Your instructions: How many lines in the records below include "момент"? Answer with the number only.

Given entries:

********

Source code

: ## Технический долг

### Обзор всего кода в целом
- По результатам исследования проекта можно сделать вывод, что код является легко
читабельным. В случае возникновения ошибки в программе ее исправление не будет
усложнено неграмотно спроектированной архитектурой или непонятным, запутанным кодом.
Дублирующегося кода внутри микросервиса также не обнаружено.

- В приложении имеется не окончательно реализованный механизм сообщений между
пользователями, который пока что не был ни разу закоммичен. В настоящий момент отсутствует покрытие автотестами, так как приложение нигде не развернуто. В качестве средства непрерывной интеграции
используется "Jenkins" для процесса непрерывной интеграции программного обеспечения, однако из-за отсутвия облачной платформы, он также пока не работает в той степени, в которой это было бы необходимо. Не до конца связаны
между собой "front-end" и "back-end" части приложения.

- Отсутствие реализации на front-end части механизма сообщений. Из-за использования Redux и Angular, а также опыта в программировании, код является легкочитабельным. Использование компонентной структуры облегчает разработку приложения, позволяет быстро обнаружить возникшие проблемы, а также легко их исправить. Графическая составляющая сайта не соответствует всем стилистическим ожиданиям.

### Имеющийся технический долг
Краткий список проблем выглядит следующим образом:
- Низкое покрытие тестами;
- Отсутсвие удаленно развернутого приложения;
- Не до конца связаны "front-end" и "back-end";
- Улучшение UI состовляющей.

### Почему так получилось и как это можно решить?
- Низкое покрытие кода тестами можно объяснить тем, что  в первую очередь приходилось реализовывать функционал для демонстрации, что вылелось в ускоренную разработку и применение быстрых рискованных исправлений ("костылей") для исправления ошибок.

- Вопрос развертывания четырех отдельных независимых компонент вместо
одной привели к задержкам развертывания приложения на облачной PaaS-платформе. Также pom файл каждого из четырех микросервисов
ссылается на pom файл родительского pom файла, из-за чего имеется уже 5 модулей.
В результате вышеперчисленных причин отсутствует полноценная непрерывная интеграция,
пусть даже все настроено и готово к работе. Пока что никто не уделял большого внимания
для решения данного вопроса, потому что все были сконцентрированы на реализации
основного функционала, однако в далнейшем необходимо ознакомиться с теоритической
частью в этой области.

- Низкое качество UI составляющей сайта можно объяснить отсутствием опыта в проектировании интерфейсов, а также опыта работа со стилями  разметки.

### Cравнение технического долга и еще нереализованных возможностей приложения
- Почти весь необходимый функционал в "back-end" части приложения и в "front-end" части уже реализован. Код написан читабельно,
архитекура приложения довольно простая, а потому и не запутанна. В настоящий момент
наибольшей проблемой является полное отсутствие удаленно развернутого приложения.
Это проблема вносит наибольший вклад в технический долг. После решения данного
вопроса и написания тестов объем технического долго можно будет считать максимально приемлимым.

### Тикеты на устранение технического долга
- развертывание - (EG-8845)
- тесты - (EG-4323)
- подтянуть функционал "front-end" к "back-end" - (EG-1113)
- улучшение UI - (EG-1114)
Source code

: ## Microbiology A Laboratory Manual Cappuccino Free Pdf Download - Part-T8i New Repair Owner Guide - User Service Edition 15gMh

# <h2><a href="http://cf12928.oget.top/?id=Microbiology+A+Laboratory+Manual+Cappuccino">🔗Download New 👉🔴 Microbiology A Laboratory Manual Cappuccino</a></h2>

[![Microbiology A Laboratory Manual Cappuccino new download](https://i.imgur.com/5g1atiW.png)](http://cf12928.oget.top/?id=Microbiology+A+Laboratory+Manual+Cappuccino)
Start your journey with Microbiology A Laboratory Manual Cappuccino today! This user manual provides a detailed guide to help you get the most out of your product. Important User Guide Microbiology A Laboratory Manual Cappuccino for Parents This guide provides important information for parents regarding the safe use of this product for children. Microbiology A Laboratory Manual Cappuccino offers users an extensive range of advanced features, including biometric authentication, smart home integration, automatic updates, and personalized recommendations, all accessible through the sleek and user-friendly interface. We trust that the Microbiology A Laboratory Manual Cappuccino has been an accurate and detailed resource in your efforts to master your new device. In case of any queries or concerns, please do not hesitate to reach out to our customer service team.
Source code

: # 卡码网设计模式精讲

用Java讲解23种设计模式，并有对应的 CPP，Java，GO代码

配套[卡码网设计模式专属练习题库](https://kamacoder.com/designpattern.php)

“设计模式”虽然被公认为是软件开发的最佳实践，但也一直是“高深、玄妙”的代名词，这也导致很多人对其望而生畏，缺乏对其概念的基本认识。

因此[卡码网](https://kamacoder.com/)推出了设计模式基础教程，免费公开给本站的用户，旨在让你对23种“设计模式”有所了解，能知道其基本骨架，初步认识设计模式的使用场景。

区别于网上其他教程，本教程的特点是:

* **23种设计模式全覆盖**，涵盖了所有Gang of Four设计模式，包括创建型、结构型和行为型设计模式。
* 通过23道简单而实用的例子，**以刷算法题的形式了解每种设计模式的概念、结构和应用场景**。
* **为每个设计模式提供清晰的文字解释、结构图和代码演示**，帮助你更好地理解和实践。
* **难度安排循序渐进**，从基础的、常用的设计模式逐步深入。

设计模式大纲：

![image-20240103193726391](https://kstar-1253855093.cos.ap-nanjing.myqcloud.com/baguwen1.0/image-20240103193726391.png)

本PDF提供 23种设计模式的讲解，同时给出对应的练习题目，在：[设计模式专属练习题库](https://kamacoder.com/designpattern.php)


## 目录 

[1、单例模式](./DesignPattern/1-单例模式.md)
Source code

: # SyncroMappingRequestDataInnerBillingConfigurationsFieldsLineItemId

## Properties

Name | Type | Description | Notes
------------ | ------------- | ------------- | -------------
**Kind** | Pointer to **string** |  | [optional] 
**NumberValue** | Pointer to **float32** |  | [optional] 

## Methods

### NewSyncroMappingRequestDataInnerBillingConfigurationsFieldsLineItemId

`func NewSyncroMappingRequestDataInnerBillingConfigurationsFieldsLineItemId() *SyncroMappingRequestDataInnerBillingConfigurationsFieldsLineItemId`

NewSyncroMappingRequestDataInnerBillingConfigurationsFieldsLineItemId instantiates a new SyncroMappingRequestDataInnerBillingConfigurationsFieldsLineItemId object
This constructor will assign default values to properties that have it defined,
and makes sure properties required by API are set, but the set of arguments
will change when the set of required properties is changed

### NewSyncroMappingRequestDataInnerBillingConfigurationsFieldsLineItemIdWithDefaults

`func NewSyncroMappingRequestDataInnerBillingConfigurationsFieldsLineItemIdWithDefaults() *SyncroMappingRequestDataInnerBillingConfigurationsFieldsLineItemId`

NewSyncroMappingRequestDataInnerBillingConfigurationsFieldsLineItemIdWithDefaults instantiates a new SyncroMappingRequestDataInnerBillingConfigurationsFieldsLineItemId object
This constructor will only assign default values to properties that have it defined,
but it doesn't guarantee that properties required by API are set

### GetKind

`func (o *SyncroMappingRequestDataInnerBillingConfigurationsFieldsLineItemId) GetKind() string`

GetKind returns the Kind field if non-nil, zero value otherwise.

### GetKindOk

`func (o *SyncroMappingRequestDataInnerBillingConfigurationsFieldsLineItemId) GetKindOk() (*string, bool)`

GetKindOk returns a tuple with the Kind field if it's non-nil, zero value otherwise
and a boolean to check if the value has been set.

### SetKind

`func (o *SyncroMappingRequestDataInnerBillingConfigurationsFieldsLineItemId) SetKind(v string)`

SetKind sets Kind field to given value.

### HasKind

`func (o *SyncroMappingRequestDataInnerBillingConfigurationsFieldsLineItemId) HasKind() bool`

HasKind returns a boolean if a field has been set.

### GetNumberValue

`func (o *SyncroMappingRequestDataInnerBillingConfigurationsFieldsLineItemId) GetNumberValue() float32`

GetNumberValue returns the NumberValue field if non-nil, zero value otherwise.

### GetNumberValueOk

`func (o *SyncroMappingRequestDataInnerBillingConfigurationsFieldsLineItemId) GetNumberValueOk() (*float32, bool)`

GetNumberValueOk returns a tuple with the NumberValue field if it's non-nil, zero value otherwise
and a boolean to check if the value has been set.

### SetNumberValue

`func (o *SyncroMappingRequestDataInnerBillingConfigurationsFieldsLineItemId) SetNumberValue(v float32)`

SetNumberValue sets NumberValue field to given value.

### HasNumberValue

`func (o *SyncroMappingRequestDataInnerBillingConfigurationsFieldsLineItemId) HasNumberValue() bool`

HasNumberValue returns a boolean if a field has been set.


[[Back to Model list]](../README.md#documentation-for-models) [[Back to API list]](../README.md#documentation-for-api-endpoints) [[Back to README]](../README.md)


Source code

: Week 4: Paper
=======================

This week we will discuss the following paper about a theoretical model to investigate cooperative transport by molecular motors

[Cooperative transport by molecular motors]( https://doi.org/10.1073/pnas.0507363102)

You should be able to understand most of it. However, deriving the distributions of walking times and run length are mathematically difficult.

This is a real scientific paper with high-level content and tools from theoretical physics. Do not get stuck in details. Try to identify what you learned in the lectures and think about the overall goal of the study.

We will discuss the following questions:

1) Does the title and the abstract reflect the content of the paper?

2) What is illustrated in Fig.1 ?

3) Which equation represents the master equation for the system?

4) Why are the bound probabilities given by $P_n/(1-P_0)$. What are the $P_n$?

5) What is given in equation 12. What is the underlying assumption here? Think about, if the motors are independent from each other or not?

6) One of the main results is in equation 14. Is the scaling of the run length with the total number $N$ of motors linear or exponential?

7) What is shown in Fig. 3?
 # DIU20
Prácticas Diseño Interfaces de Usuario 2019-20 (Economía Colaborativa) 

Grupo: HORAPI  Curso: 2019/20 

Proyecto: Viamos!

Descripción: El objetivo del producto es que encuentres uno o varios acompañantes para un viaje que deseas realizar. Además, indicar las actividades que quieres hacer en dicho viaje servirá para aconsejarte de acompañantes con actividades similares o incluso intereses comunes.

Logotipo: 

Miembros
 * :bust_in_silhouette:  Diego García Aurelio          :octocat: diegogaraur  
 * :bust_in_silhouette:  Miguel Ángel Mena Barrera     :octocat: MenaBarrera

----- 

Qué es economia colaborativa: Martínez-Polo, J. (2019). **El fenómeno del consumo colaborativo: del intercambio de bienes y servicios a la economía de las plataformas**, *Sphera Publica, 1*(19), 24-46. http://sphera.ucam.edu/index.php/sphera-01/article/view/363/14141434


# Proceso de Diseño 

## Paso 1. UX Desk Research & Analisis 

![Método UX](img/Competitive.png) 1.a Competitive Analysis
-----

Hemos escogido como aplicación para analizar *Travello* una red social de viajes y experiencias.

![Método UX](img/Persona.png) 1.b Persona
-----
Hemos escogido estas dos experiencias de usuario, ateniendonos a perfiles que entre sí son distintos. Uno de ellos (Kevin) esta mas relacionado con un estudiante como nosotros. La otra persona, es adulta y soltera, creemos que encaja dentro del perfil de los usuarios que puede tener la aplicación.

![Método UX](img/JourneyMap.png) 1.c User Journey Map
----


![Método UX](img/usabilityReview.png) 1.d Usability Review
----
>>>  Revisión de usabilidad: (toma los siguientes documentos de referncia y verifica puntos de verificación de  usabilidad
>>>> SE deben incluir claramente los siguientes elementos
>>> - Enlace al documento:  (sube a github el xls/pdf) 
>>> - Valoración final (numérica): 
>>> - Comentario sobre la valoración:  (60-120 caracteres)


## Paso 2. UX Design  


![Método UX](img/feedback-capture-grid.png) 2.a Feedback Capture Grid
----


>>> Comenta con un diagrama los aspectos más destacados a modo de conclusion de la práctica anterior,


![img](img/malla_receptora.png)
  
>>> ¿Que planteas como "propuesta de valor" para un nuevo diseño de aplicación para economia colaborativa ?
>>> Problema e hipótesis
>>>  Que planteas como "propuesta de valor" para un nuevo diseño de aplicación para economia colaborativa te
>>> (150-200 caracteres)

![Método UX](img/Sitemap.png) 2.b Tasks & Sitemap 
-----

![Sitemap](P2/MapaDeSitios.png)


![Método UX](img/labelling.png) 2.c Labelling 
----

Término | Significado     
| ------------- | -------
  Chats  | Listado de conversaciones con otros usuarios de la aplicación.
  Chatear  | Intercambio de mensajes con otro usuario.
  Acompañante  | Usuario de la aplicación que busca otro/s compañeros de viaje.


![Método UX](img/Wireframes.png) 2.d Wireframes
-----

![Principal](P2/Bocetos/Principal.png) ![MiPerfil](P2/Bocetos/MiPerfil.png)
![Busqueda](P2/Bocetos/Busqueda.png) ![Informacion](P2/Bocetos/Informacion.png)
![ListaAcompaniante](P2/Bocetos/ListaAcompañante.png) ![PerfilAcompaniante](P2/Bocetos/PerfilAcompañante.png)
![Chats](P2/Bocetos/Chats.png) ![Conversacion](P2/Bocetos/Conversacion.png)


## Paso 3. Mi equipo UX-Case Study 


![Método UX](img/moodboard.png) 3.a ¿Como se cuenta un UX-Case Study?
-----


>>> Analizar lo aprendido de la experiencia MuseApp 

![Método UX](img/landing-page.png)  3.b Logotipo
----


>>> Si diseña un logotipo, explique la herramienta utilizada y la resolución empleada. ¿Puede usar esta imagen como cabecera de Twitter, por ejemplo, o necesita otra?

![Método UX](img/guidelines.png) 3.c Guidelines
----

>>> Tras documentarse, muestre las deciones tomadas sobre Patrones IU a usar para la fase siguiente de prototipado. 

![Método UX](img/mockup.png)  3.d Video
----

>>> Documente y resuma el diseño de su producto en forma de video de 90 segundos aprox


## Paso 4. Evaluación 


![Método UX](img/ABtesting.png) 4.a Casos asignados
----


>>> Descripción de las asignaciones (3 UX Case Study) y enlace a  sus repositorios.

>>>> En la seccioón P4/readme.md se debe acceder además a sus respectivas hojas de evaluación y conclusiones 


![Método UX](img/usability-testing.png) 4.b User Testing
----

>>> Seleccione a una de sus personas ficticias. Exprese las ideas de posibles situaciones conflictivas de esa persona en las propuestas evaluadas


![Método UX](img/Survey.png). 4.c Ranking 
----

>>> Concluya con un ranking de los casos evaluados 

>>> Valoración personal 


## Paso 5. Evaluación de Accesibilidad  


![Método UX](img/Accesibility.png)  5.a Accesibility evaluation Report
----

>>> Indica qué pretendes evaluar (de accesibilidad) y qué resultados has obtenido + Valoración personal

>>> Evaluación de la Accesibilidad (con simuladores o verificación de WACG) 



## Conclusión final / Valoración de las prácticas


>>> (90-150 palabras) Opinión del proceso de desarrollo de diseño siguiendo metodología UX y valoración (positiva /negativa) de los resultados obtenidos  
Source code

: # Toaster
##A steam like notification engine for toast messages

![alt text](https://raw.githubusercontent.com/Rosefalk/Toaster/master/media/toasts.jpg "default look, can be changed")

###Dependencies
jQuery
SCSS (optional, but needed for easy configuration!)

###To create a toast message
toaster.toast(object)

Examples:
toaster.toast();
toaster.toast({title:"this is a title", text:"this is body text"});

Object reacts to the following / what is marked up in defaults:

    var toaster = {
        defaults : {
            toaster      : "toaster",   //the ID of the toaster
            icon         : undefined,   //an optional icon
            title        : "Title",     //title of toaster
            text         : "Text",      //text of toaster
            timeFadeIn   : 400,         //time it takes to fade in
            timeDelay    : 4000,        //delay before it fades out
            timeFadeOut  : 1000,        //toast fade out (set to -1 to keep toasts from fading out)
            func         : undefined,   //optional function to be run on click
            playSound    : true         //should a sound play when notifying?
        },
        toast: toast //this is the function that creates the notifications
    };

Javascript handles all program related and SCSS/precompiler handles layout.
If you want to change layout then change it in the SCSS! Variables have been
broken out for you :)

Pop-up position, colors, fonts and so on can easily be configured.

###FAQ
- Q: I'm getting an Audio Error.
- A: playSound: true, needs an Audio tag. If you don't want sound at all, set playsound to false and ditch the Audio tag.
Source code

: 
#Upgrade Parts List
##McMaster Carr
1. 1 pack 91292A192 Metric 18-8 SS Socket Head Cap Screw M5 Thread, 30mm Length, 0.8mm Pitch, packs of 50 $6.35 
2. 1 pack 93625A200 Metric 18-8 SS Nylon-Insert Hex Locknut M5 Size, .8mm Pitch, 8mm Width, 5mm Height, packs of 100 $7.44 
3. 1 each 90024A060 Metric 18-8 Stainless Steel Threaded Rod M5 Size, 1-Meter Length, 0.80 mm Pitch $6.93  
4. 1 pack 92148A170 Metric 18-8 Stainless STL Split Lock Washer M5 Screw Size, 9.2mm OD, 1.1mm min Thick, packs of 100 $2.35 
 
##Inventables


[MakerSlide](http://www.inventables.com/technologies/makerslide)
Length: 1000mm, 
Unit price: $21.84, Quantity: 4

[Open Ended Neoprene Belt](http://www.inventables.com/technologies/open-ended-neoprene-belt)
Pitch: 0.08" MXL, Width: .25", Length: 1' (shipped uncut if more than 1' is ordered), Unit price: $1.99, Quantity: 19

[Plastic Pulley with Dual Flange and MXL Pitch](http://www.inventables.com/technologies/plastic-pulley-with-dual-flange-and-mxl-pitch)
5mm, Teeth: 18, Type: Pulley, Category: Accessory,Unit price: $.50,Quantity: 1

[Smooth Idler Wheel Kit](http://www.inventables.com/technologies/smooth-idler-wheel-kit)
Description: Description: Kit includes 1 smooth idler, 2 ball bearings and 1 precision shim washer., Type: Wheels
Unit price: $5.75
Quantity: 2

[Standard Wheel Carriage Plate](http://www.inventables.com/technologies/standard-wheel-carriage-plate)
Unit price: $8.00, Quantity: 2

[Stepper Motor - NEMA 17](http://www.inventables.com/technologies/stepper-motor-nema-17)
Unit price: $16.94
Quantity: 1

********

Reply to the exercise: 2